### Task goal
Your answer should be one number: how many lines below hold the word "prestige".

### Records for processing

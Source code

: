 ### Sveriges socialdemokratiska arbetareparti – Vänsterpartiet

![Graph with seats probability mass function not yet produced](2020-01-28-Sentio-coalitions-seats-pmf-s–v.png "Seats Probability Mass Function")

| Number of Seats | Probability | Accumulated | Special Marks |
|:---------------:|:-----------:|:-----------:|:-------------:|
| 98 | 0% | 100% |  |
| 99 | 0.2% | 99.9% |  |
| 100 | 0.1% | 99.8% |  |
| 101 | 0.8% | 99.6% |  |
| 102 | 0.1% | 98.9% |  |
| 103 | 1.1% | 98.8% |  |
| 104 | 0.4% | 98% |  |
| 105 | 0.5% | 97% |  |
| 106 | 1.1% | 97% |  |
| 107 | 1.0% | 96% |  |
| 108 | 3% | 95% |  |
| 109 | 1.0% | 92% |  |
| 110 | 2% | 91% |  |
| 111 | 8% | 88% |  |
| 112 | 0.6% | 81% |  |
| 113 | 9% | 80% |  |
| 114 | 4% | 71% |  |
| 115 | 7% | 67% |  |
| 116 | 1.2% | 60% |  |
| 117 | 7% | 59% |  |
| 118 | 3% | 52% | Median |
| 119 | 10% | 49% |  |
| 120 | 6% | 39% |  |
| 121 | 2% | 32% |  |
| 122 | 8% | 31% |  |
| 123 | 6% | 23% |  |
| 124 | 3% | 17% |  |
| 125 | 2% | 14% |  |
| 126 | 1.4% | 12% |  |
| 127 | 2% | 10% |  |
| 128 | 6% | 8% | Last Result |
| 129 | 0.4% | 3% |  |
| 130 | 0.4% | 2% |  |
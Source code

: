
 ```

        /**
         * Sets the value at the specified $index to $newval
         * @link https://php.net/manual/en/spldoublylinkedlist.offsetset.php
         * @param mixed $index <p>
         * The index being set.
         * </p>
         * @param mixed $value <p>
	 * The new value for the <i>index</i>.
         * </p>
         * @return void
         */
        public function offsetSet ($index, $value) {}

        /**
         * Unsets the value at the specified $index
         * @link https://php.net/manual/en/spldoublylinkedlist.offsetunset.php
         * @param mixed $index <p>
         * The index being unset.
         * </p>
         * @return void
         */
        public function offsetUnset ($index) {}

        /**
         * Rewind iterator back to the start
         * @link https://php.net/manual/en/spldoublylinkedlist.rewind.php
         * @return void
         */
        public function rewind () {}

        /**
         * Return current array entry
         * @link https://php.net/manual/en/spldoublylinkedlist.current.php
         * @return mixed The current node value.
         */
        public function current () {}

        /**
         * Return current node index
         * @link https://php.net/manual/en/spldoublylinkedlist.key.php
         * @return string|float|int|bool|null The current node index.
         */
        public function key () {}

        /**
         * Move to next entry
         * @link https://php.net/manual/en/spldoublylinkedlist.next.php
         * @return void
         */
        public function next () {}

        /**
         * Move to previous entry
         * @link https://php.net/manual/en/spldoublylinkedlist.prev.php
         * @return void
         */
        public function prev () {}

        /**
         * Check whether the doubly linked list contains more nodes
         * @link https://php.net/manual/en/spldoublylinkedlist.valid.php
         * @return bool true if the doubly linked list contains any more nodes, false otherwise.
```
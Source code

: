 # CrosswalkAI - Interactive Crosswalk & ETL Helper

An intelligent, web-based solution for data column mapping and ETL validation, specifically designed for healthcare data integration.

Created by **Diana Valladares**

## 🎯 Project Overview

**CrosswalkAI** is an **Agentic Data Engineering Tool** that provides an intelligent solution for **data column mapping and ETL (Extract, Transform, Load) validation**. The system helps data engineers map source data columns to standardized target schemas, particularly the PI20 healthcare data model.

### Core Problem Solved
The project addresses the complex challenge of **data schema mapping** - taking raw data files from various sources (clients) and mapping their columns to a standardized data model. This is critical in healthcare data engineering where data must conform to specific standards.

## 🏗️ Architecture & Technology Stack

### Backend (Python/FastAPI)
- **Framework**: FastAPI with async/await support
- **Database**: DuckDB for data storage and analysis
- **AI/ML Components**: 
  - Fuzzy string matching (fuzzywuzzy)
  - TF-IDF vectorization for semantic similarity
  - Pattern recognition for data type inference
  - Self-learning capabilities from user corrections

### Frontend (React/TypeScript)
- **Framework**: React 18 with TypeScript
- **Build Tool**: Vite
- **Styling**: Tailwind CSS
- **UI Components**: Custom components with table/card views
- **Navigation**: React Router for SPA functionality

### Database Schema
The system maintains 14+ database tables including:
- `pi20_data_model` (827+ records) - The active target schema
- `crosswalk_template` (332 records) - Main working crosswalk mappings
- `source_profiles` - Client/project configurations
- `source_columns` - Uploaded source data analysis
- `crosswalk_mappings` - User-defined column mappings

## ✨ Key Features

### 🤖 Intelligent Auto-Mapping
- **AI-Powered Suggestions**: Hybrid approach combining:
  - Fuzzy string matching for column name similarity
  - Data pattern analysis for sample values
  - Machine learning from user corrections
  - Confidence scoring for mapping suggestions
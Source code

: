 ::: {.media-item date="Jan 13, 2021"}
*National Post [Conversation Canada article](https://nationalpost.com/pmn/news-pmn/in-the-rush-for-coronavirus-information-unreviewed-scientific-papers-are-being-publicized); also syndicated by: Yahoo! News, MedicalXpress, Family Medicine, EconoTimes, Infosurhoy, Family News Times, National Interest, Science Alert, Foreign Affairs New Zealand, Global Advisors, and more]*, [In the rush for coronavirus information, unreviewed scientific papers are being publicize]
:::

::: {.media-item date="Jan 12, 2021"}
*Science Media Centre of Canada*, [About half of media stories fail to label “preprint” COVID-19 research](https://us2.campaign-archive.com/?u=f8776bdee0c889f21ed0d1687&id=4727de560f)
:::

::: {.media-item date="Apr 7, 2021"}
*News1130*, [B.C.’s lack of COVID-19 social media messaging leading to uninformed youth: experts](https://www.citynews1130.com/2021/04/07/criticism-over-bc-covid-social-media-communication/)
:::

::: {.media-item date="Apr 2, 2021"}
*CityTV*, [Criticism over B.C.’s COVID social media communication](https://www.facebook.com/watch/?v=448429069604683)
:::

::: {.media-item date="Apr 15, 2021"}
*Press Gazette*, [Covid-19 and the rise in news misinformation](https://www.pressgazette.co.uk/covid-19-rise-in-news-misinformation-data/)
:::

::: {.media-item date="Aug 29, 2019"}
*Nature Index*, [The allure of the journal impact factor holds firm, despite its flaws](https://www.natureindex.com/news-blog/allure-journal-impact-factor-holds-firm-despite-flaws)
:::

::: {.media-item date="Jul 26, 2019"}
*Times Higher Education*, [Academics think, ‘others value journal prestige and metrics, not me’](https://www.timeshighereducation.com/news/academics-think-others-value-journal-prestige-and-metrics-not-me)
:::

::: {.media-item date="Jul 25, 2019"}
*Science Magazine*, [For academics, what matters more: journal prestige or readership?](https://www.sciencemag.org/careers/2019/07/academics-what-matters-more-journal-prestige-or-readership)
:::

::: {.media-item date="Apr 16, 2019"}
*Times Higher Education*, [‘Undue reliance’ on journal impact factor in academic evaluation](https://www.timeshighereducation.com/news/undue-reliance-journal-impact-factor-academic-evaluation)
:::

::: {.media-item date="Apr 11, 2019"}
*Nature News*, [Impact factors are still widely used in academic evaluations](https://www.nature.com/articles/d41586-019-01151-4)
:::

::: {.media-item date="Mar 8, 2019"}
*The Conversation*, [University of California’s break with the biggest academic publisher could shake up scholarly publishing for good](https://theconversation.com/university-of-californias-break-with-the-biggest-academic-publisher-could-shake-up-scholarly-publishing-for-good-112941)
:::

### Response for this exercise
2